▶ [What is being asked]: Repeat every line of the data exactly; no picture belongs in the copy.

=== Section Start ===

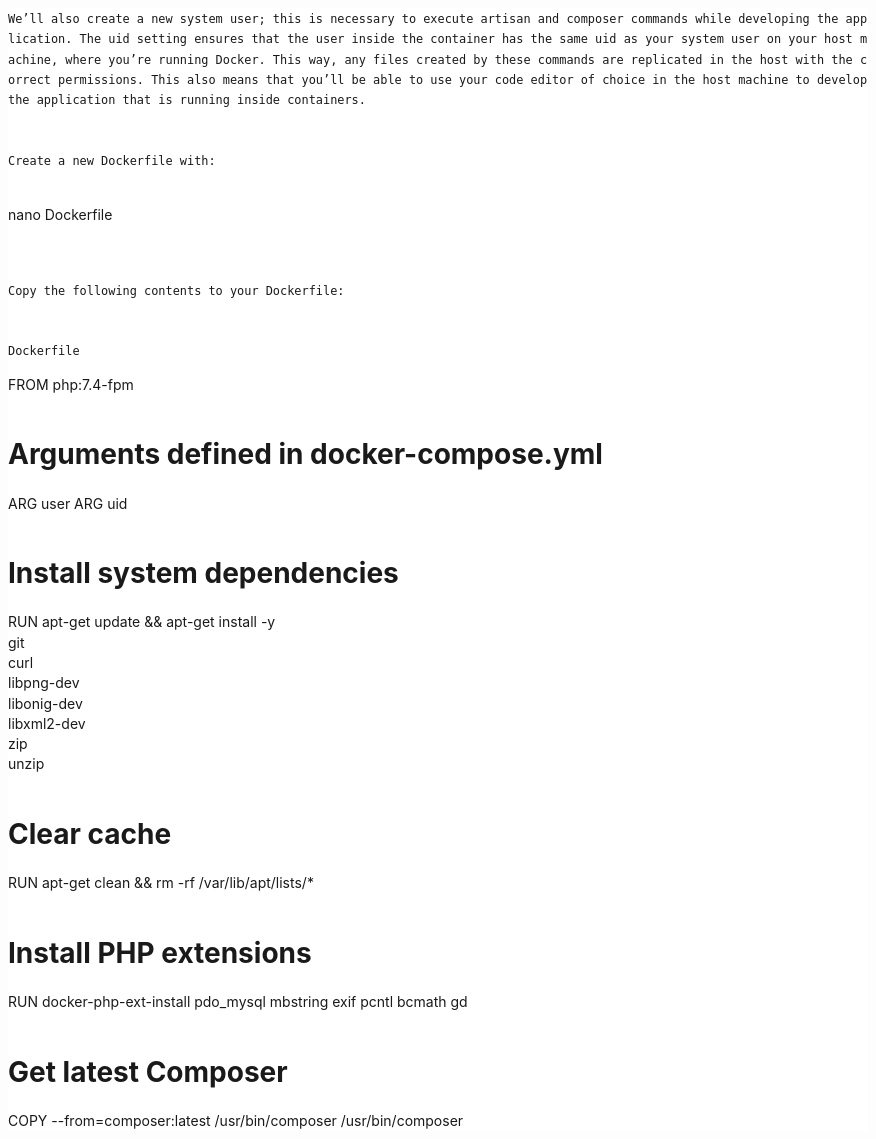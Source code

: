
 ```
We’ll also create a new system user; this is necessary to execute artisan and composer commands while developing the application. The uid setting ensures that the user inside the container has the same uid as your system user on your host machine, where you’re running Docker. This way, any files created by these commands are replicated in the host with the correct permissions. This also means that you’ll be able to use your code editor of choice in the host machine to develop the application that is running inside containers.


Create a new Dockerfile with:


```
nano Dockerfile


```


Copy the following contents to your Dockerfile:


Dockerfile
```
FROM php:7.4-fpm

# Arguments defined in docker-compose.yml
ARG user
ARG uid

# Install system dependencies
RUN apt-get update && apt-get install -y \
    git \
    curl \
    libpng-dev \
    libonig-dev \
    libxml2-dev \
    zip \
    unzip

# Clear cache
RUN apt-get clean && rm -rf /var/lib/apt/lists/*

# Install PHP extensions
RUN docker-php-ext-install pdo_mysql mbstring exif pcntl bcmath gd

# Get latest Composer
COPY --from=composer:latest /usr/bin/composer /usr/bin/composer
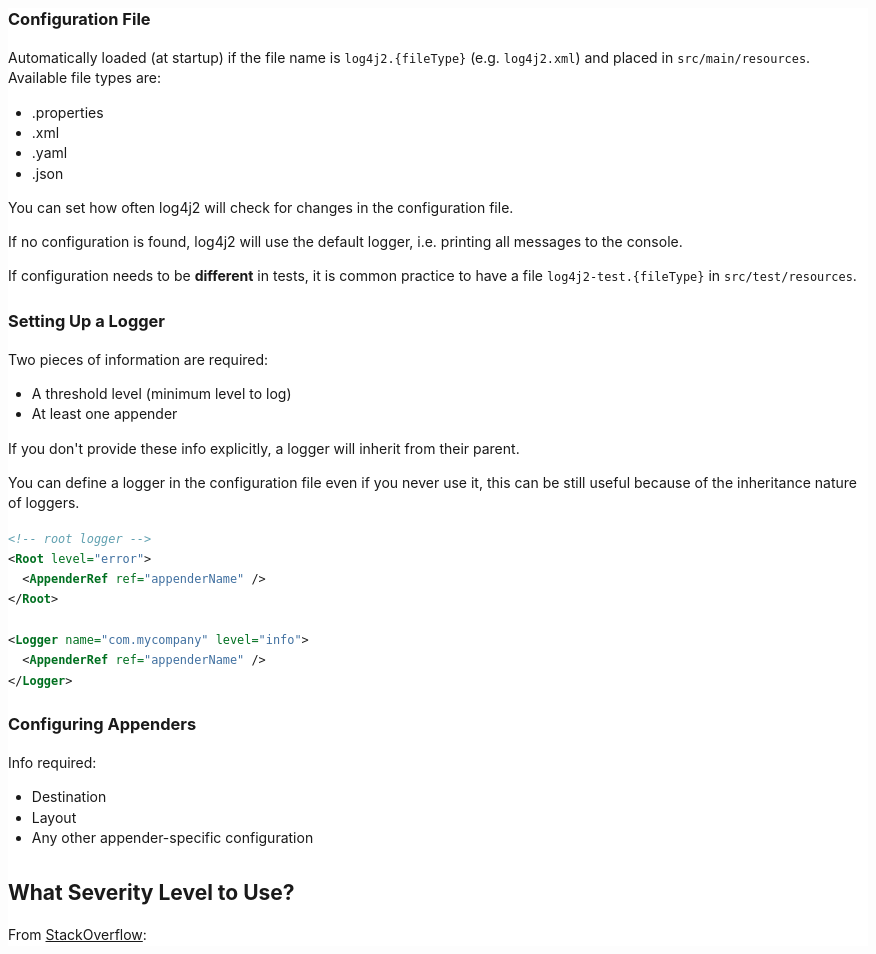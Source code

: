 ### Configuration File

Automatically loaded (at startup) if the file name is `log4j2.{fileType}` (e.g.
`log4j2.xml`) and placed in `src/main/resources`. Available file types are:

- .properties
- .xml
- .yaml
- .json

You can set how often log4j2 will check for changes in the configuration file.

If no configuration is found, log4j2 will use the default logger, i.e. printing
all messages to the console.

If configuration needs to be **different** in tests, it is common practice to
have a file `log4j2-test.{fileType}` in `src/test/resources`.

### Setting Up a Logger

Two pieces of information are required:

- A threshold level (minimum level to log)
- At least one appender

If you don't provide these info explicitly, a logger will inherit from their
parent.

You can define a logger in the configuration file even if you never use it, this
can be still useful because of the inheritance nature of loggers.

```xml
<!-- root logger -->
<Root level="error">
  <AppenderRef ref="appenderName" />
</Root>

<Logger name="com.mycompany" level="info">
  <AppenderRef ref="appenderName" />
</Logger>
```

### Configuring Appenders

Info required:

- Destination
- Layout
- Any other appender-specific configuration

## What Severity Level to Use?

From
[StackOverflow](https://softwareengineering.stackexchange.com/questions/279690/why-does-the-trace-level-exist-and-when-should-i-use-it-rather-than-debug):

=== Section End ===

▶ [Solution to the exercise]:
Source code

:
 ```
We’ll also create a new system user; this is necessary to execute artisan and composer commands while developing the application. The uid setting ensures that the user inside the container has the same uid as your system user on your host machine, where you’re running Docker. This way, any files created by these commands are replicated in the host with the correct permissions. This also means that you’ll be able to use your code editor of choice in the host machine to develop the application that is running inside containers.


Create a new Dockerfile with:


```
nano Dockerfile


```


Copy the following contents to your Dockerfile:


Dockerfile
```
FROM php:7.4-fpm

# Arguments defined in docker-compose.yml
ARG user
ARG uid

# Install system dependencies
RUN apt-get update && apt-get install -y \
    git \
    curl \
    libpng-dev \
    libonig-dev \
    libxml2-dev \
    zip \
    unzip

# Clear cache
RUN apt-get clean && rm -rf /var/lib/apt/lists/*

# Install PHP extensions
RUN docker-php-ext-install pdo_mysql mbstring exif pcntl bcmath gd

# Get latest Composer
COPY --from=composer:latest /usr/bin/composer /usr/bin/composer
Source code

: ### Configuration File

Automatically loaded (at startup) if the file name is `log4j2.{fileType}` (e.g.
`log4j2.xml`) and placed in `src/main/resources`. Available file types are:

- .properties
- .xml
- .yaml
- .json

You can set how often log4j2 will check for changes in the configuration file.

If no configuration is found, log4j2 will use the default logger, i.e. printing
all messages to the console.

If configuration needs to be **different** in tests, it is common practice to
have a file `log4j2-test.{fileType}` in `src/test/resources`.

### Setting Up a Logger

Two pieces of information are required:

- A threshold level (minimum level to log)
- At least one appender

If you don't provide these info explicitly, a logger will inherit from their
parent.

You can define a logger in the configuration file even if you never use it, this
can be still useful because of the inheritance nature of loggers.

```xml
<!-- root logger -->
<Root level="error">
  <AppenderRef ref="appenderName" />
</Root>

<Logger name="com.mycompany" level="info">
  <AppenderRef ref="appenderName" />
</Logger>
```

### Configuring Appenders

Info required:

- Destination
- Layout
- Any other appender-specific configuration

## What Severity Level to Use?

From
[StackOverflow](https://softwareengineering.stackexchange.com/questions/279690/why-does-the-trace-level-exist-and-when-should-i-use-it-rather-than-debug):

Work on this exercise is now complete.